*** SUPPLIED DATA ***
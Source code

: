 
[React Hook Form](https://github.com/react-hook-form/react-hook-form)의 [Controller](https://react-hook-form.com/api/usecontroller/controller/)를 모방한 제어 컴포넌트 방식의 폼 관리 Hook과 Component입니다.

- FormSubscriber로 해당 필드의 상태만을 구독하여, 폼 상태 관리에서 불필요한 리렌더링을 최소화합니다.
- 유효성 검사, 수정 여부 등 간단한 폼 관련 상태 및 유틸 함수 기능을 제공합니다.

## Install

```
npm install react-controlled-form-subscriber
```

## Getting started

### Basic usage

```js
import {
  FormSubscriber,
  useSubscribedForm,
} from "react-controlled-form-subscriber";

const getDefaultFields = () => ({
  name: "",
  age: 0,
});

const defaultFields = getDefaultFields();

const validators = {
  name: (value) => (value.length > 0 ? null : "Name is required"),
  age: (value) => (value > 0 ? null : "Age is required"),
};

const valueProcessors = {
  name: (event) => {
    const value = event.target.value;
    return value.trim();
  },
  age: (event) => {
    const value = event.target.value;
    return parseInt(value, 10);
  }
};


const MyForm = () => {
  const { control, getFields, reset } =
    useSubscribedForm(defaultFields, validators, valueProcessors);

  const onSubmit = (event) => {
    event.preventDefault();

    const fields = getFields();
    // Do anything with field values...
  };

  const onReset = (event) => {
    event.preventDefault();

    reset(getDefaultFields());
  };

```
*** End of SUPPLIED DATA ***
*** SUPPLIED DATA ***
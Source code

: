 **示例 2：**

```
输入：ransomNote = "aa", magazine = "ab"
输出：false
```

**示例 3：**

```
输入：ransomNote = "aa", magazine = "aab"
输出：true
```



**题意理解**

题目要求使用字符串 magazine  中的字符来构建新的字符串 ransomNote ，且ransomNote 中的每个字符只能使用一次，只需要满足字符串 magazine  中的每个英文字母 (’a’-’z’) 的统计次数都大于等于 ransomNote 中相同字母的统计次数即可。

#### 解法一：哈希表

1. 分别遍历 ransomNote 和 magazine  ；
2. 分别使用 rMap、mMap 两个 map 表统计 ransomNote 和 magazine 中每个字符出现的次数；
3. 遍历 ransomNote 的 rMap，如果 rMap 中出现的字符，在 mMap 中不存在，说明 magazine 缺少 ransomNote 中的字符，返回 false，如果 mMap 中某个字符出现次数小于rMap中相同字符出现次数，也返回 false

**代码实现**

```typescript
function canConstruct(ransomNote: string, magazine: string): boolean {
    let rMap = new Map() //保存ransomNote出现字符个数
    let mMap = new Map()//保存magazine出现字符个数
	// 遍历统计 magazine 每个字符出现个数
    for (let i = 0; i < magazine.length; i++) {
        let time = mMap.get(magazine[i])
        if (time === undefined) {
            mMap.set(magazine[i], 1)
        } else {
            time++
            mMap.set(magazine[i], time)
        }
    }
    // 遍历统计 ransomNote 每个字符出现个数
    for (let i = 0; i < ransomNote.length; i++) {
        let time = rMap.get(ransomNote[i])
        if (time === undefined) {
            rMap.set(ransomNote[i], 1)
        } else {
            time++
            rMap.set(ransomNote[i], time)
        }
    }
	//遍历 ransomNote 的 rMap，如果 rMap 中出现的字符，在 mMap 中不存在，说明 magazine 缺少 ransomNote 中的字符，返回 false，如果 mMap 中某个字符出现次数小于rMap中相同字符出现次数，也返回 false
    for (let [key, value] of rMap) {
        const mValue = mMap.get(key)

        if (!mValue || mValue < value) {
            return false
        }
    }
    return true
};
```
*** End of SUPPLIED DATA ***
*** SUPPLIED DATA ***
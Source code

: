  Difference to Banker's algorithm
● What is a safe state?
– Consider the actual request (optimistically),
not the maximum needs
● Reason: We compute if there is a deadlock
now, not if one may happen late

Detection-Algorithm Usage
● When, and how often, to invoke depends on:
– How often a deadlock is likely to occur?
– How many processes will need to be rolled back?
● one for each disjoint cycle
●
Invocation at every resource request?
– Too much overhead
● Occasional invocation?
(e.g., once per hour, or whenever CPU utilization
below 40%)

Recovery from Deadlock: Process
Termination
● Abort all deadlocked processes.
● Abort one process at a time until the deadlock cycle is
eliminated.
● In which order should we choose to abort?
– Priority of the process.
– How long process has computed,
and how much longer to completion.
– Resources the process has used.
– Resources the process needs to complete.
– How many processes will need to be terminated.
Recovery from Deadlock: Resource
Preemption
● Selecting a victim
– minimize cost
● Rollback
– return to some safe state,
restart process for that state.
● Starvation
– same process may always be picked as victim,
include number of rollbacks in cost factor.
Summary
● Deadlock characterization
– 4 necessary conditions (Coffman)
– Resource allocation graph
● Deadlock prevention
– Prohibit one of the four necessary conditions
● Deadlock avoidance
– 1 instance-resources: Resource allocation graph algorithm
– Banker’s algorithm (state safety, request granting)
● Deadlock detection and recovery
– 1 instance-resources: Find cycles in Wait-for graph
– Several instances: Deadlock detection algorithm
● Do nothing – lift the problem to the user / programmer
*** End of SUPPLIED DATA ***
_ASSIGNMENT_: In the entries above, please find the line with "Consider the actual" and the line with "user / programmer", then write out exactly those two lines and every line between them, and nothing more.

_TASK RESULT_:
– Consider the actual request (optimistically),
not the maximum needs
● Reason: We compute if there is a deadlock
now, not if one may happen late

Detection-Algorithm Usage
● When, and how often, to invoke depends on:
– How often a deadlock is likely to occur?
– How many processes will need to be rolled back?
● one for each disjoint cycle
●
Invocation at every resource request?
– Too much overhead
● Occasional invocation?
(e.g., once per hour, or whenever CPU utilization
below 40%)

Recovery from Deadlock: Process
Termination
● Abort all deadlocked processes.
● Abort one process at a time until the deadlock cycle is
eliminated.
● In which order should we choose to abort?
– Priority of the process.
– How long process has computed,
and how much longer to completion.
– Resources the process has used.
– Resources the process needs to complete.
– How many processes will need to be terminated.
Recovery from Deadlock: Resource
Preemption
● Selecting a victim
– minimize cost
● Rollback
– return to some safe state,
restart process for that state.
● Starvation
– same process may always be picked as victim,
include number of rollbacks in cost factor.
Summary
● Deadlock characterization
– 4 necessary conditions (Coffman)
– Resource allocation graph
● Deadlock prevention
– Prohibit one of the four necessary conditions
● Deadlock avoidance
– 1 instance-resources: Resource allocation graph algorithm
– Banker’s algorithm (state safety, request granting)
● Deadlock detection and recovery
– 1 instance-resources: Find cycles in Wait-for graph
– Several instances: Deadlock detection algorithm
● Do nothing – lift the problem to the user / programmer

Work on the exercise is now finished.